OUR MAN CLINT

Get ready to board the Oscar train folks, Changeling is in town, and the buzz is that it’s a contender for awards. Well, I’m not massively fussed about that side of things, but I am interested in seeing what Clint Eastwood has to offer, on the basis of films he’s directed from Bird to Million Dollar Baby.

This time round, Clint brings us a true tale, researched and written by J. Michael Straczynski, most known as the creator of tv sf series Babylon 5. Word has it that the film was shot from the first draft of the script, and if that’s the case then Eastwood bears at least some responsibility for its many weaknesses.
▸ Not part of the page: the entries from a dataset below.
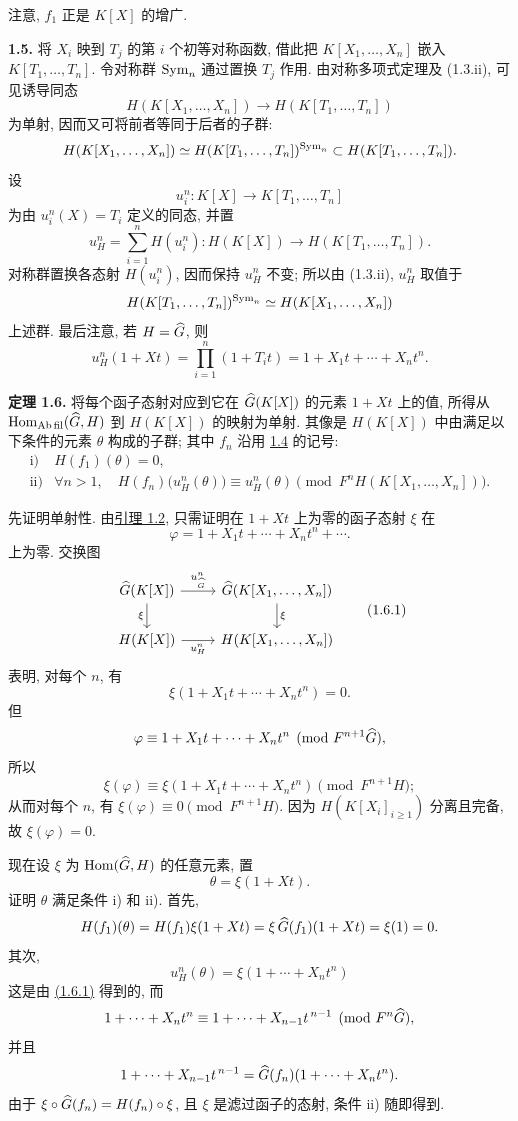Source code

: 注意, \(f_1\) 正是 \(K[X]\) 的增广.

\textbf{1.5.} 将 \(X_i\) 映到 \(T_j\) 的第 \(i\) 个初等对称函数, 借此把 \(K[X_1,\ldots,X_n]\) 嵌入 \(K[T_1,\ldots,T_n]\). 令对称群 \(\Sym_n\) 通过置换 \(T_j\) 作用. 由对称多项式定理及 (1.3.ii), 可见诱导同态
\[
  H(K[X_1,\ldots,X_n])\longrightarrow H(K[T_1,\ldots,T_n])
\]
为单射, 因而又可将前者等同于后者的子群:
\[
  H(K[X_1,\ldots,X_n])\simeq H(K[T_1,\ldots,T_n])^{\Sym_n}
  \subset H(K[T_1,\ldots,T_n]).
\]
设
\[
  u_i^n:K[X]\longrightarrow K[T_1,\ldots,T_n]
\]
为由 \(u_i^n(X)=T_i\) 定义的同态, 并置
\[
  u_H^n=\sum_{i=1}^n H(u_i^n):H(K[X])\longrightarrow H(K[T_1,\ldots,T_n]).
\]
对称群置换各态射 \(H(u_i^n)\), 因而保持 \(u_H^n\) 不变; 所以由 (1.3.ii), \(u_H^n\) 取值于
\[
  H(K[T_1,\ldots,T_n])^{\Sym_n}
   \simeq H(K[X_1,\ldots,X_n])
\]
上述群. 最后注意, 若 \(H=\Ghat\), 则
\[
  u_H^n(1+Xt)=\prod_{i=1}^n(1+T_it)=1+X_1t+\cdots+X_nt^n.
\]

\textbf{定理 1.6.} 将每个函子态射对应到它在 \(\Ghat(K[X])\) 的元素 \(1+Xt\) 上的值, 所得从 \(\Hom_{\Abfil}(\Ghat,H)\) 到 \(H(K[X])\) 的映射为单射. 其像是 \(H(K[X])\) 中由满足以下条件的元素 \(\theta\) 构成的子群; 其中 \(f_n\) 沿用 \hyperlink{sga6.e05.para.1-4}{1.4} 的记号:
\[
\begin{array}{ll}
\text{i)}& H(f_1)(\theta)=0,\\[0.3em]
\text{ii)}& \forall n>1,\quad
 H(f_n)\bigl(u_H^n(\theta)\bigr)\equiv u_H^n(\theta)
 \pmod{F^nH(K[X_1,\ldots,X_n])}.
\end{array}
\]

先证明单射性. 由\hyperlink{sga6.e05.lem.1-2}{引理 1.2}, 只需证明在 \(1+Xt\) 上为零的函子态射 \(\xi\) 在
\[
  \varphi=1+X_1t+\cdots+X_nt^n+\cdots .
\]
上为零. 交换图
\[
\begin{tikzcd}
\Ghat(K[X]) \arrow[r,"u^n_{\Ghat}"] \arrow[d,"\xi"'] &
\Ghat(K[X_1,\ldots,X_n]) \arrow[d,"\xi"]\\
H(K[X]) \arrow[r,"u_H^n"'] &
H(K[X_1,\ldots,X_n])
\end{tikzcd}
\tag{1.6.1}
\]
表明, 对每个 \(n\), 有
\[
  \xi(1+X_1t+\cdots+X_nt^n)=0.
\]
但
\[
  \varphi\equiv 1+X_1t+\cdots+X_nt^n
  \pmod{F^{n+1}\Ghat},
\]
所以
\[
  \xi(\varphi)\equiv \xi(1+X_1t+\cdots+X_nt^n)
  \pmod{F^{n+1}H};
\]
从而对每个 \(n\), 有 \(\xi(\varphi)\equiv 0\pmod{F^{n+1}H}\). 因为 \(H(K[X_i]_{i\geq 1})\) 分离且完备, 故 \(\xi(\varphi)=0\).

现在设 \(\xi\) 为 \(\Hom(\Ghat,H)\) 的任意元素, 置
\[
  \theta=\xi(1+Xt).
\]
证明 \(\theta\) 满足条件 i) 和 ii). 首先,
\[
  H(f_1)(\theta)=H(f_1)\xi(1+Xt)
  =\xi\,\Ghat(f_1)(1+Xt)=\xi(1)=0.
\]
其次,
\[
  u_H^n(\theta)=\xi(1+\cdots+X_nt^n)
\]
这是由 \hyperlink{sga6.e05.eq.1-6-1}{(1.6.1)} 得到的, 而
\[
  1+\cdots+X_nt^n\equiv 1+\cdots+X_{n-1}t^{\,n-1}
  \pmod{F^n\Ghat},
\]
并且
\[
  1+\cdots+X_{n-1}t^{\,n-1}=\Ghat(f_n)(1+\cdots+X_nt^n).
\]
由于 \(\xi\circ \Ghat(f_n)=H(f_n)\circ \xi\), 且 \(\xi\) 是滤过函子的态射, 条件 ii) 随即得到. %

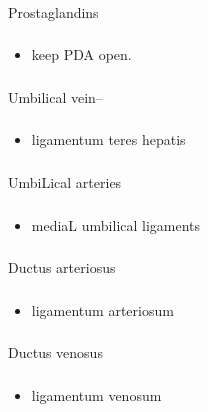 \documentclass[11pt]{beamer}
\begin{document}
\begin{frame}
 \frametitle{}
Prostaglandins
\end{frame}

\begin{frame}
 \frametitle{}
\begin{itemize}
\item{keep PDA open.}
\end{itemize}
\end{frame}

\begin{frame}
 \frametitle{}
Umbilical vein–
\end{frame}

\begin{frame}
 \frametitle{}
\begin{itemize}
\item{ligamentum teres hepatis}
\end{itemize}
\end{frame}

\begin{frame}
 \frametitle{}
UmbiLical arteries
\end{frame}

\begin{frame}
 \frametitle{}
\begin{itemize}
\item{mediaL umbilical ligaments}
\end{itemize}
\end{frame}

\begin{frame}
 \frametitle{}
Ductus arteriosus
\end{frame}

\begin{frame}
 \frametitle{}
\begin{itemize}
\item{ligamentum arteriosum}
\end{itemize}
\end{frame}

\begin{frame}
 \frametitle{}
Ductus venosus
\end{frame}

\begin{frame}
 \frametitle{}
\begin{itemize}
\item{ligamentum venosum}
\end{itemize}
\end{frame}
\end{document}
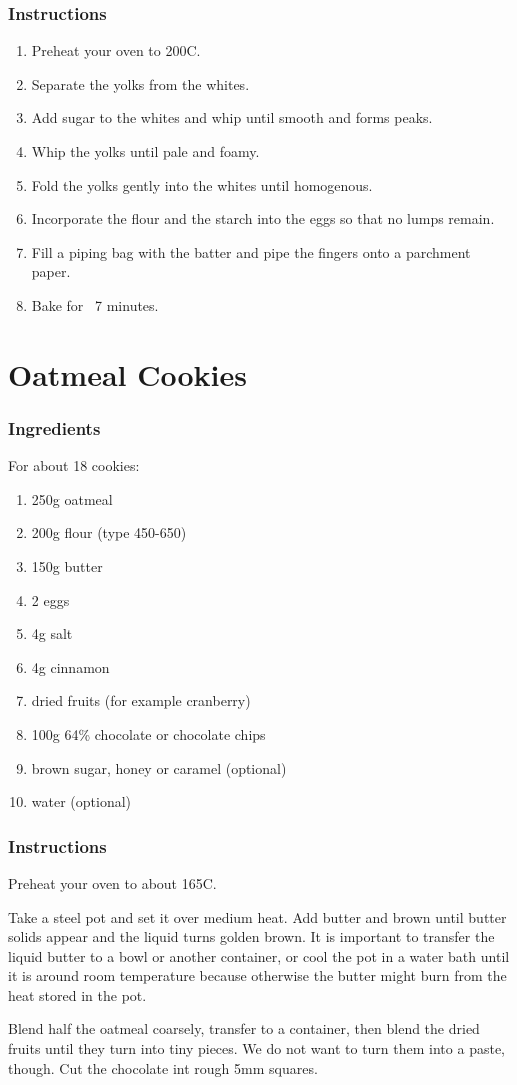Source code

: \documentclass[11pt]{report}
\newcommand{\header}[1]{\subsubsection*{#1}}
\begin{document}
\header{Instructions}
\begin{enumerate}
  \item Preheat your oven to 200C.
  \item Separate the yolks from the whites.
  \item Add sugar to the whites and whip until smooth and forms peaks.
  \item Whip the yolks until pale and foamy.
  \item Fold the yolks gently into the whites until homogenous.
  \item Incorporate the flour and the starch into the eggs so that no lumps
    remain.
  \item Fill a piping bag with the batter and pipe the fingers onto a parchment
    paper.
  \item Bake for ~7 minutes.
\end{enumerate}

\section{Oatmeal Cookies}
\header{Ingredients}
For about 18 cookies:
\begin{enumerate}
  \item 250g oatmeal
  \item 200g flour (type 450-650)
  \item 150g butter
  \item 2 eggs
  \item 4g salt
  \item 4g cinnamon
  \item dried fruits (for example cranberry)
  \item 100g 64\% chocolate or chocolate chips
  \item brown sugar, honey or caramel (optional)
  \item water (optional)
\end{enumerate}

\header{Instructions}
Preheat your oven to about 165C.

Take a steel pot and set it over medium heat. Add butter and brown until butter
solids appear and the liquid turns golden brown. It is important to transfer
the liquid butter to a bowl or another container, or cool the pot in a water
bath until it is around room temperature because otherwise the butter might
burn from the heat stored in the pot.

Blend half the oatmeal coarsely, transfer to a container, then blend the dried
fruits until they turn into tiny pieces. We do not want to turn them into a
paste, though. Cut the chocolate int rough 5mm squares.
\end{document}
Bottom line is, this is a great story with a weak screenplay. The material is solid gold, with Angelina Jolie as a mother whose son goes missing, only to have the police announce that they’ve found him and return her an imposter. That leads to a whole bunch of unpleasantness as Jolie’s character is incarcerated in an asylum, a reflection of the corrupt power of the Los Angeles police and weird attitudes on the part of the medical establishment back in the twenties.

All of which sounds like the basis of a fascinating tale. Problem being, it’s written on the nose throughout. There’s no nuance in what’s going on: Jolie is a loving mother determined to get her son back at the start of the film, and that’s exactly what she is at the end. Along the way she rages against the machine, and wins, and it’s all written more like a tv movie of the week than a piece of quality cinema.

There’s no light and shade to suggest Jolie is deserving of anything other than canonisation for her devotion to her boy as she takes on the powers that be. Compare to Erin Brockovich, where Julia Roberts gets to portray a three dimensional character whose less polished traits only endear her to us all the more, and who plays a more active role in facing down the corrupt authorities. Maybe Jolie’s character, Christine Collins, really was saintly and focused the whole damn time, but the story would have been a bit sparkier if she’d at least threatened to fall off her perch at some point.

It all looks just dandy and convincingly of its era, but that’s not too difficult with a big budget and some digital shenanigans. There’s an old time sheen across the whole thing that threatens to anaesthetise the audience, but thankfully a couple of unusual performances kept me awake. John Malkovich provides one as a crusading priest, which he brings his usual intelligence and unusual choices to. The other is a murderer, Gordon Northcott, brought to something like life by actor Jason Butler Harner. I think his acting was good, but something about his portrayal of the killer brings to mind the cartoon character Snagglepuss. At any rate, it’s certainly distinctive.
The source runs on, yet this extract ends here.